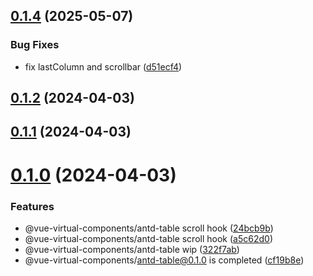 ## [0.1.4](https://github.com/xinlei3166/vue-virtual-components/compare/v0.1.2...v0.1.4) (2025-05-07)


### Bug Fixes

* fix lastColumn and scrollbar ([d51ecf4](https://github.com/xinlei3166/vue-virtual-components/commit/d51ecf4362974891ce17f7555d3d8a2cbcdf0ca8))



## [0.1.2](https://github.com/xinlei3166/vue-virtual-components/compare/v0.1.1...v0.1.2) (2024-04-03)



## [0.1.1](https://github.com/xinlei3166/vue-virtual-components/compare/v0.1.0...v0.1.1) (2024-04-03)



# [0.1.0](https://github.com/xinlei3166/vue-virtual-components/compare/322f7abe09fff3f74abe47ac09a61bfa0a73b6c4...v0.1.0) (2024-04-03)


### Features

* @vue-virtual-components/antd-table scroll hook ([24bcb9b](https://github.com/xinlei3166/vue-virtual-components/commit/24bcb9b88833f7430efe249631906892dbff344d))
* @vue-virtual-components/antd-table scroll hook ([a5c62d0](https://github.com/xinlei3166/vue-virtual-components/commit/a5c62d062e7736309562254ec16791f98a5d5c94))
* @vue-virtual-components/antd-table wip ([322f7ab](https://github.com/xinlei3166/vue-virtual-components/commit/322f7abe09fff3f74abe47ac09a61bfa0a73b6c4))
* @vue-virtual-components/antd-table@0.1.0 is completed ([cf19b8e](https://github.com/xinlei3166/vue-virtual-components/commit/cf19b8eed7f96c8e7dbef7693cbe4d3fbb6c36fb))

ASSIGNMENT:
Filter the entries down to the lines containing "hook". Copy each of those lines.

RESULT:
* @vue-virtual-components/antd-table scroll hook ([24bcb9b](https://github.com/xinlei3166/vue-virtual-components/commit/24bcb9b88833f7430efe249631906892dbff344d))
* @vue-virtual-components/antd-table scroll hook ([a5c62d0](https://github.com/xinlei3166/vue-virtual-components/commit/a5c62d062e7736309562254ec16791f98a5d5c94))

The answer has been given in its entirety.